[Source texts of formatted documents]

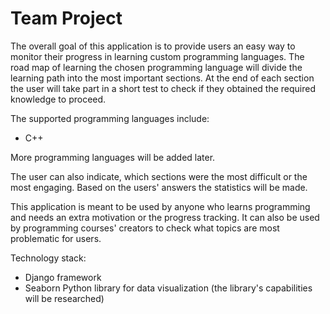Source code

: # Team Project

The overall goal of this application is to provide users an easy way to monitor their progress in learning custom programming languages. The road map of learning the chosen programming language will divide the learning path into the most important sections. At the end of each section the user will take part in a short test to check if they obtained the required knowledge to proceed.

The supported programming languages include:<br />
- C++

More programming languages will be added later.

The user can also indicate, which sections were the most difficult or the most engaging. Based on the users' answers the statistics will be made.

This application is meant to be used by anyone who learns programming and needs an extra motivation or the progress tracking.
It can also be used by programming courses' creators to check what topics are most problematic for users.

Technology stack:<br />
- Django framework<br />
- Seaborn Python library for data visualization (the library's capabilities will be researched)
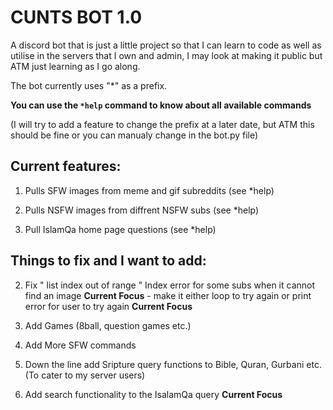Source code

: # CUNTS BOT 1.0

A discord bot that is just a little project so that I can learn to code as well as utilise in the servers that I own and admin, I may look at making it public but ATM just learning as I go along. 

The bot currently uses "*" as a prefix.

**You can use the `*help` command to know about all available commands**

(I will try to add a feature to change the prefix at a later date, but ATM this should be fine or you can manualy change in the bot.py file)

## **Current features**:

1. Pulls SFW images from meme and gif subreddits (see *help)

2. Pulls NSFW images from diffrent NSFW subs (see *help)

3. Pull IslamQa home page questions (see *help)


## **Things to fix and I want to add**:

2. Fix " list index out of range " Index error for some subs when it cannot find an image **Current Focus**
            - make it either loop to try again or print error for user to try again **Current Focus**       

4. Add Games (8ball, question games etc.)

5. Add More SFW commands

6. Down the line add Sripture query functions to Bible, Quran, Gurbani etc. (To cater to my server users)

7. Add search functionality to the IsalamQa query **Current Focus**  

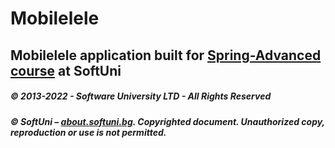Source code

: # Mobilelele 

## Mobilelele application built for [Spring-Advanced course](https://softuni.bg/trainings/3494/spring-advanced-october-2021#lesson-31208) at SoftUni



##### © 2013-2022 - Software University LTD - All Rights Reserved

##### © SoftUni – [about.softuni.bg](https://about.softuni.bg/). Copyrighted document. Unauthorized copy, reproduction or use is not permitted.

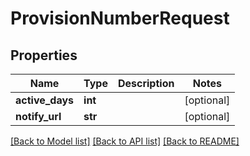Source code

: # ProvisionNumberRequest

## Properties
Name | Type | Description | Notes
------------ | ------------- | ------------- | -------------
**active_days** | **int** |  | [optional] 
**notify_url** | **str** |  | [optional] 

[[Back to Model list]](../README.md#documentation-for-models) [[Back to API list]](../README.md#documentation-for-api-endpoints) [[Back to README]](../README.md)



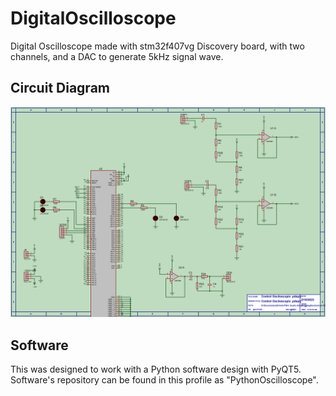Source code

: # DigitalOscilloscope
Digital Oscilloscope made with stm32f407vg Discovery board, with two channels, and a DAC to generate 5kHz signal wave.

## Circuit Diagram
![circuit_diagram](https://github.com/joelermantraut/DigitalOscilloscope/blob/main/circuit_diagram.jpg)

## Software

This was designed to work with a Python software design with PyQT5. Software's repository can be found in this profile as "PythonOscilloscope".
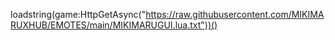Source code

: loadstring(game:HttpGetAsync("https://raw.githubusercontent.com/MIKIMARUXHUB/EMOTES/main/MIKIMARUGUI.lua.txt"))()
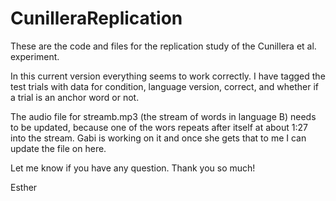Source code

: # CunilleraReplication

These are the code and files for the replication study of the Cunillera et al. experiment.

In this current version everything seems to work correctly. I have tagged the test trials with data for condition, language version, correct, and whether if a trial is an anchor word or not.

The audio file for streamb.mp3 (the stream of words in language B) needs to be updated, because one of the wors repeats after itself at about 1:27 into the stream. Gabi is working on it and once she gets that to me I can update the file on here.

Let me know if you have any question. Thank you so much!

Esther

■ **The task**
Although pictures appear among the records above, none are to be output; print exactly the lines from the line containing "It can also" through the line containing "5. Add More SFW commands".

■ **Output of the exercise**
It can also be used by programming courses' creators to check what topics are most problematic for users.

Technology stack:<br />
- Django framework<br />
- Seaborn Python library for data visualization (the library's capabilities will be researched)
Source code

: # CUNTS BOT 1.0

A discord bot that is just a little project so that I can learn to code as well as utilise in the servers that I own and admin, I may look at making it public but ATM just learning as I go along. 

The bot currently uses "*" as a prefix.

**You can use the `*help` command to know about all available commands**

(I will try to add a feature to change the prefix at a later date, but ATM this should be fine or you can manualy change in the bot.py file)

## **Current features**:

1. Pulls SFW images from meme and gif subreddits (see *help)

2. Pulls NSFW images from diffrent NSFW subs (see *help)

3. Pull IslamQa home page questions (see *help)


## **Things to fix and I want to add**:

2. Fix " list index out of range " Index error for some subs when it cannot find an image **Current Focus**
            - make it either loop to try again or print error for user to try again **Current Focus**       

4. Add Games (8ball, question games etc.)

5. Add More SFW commands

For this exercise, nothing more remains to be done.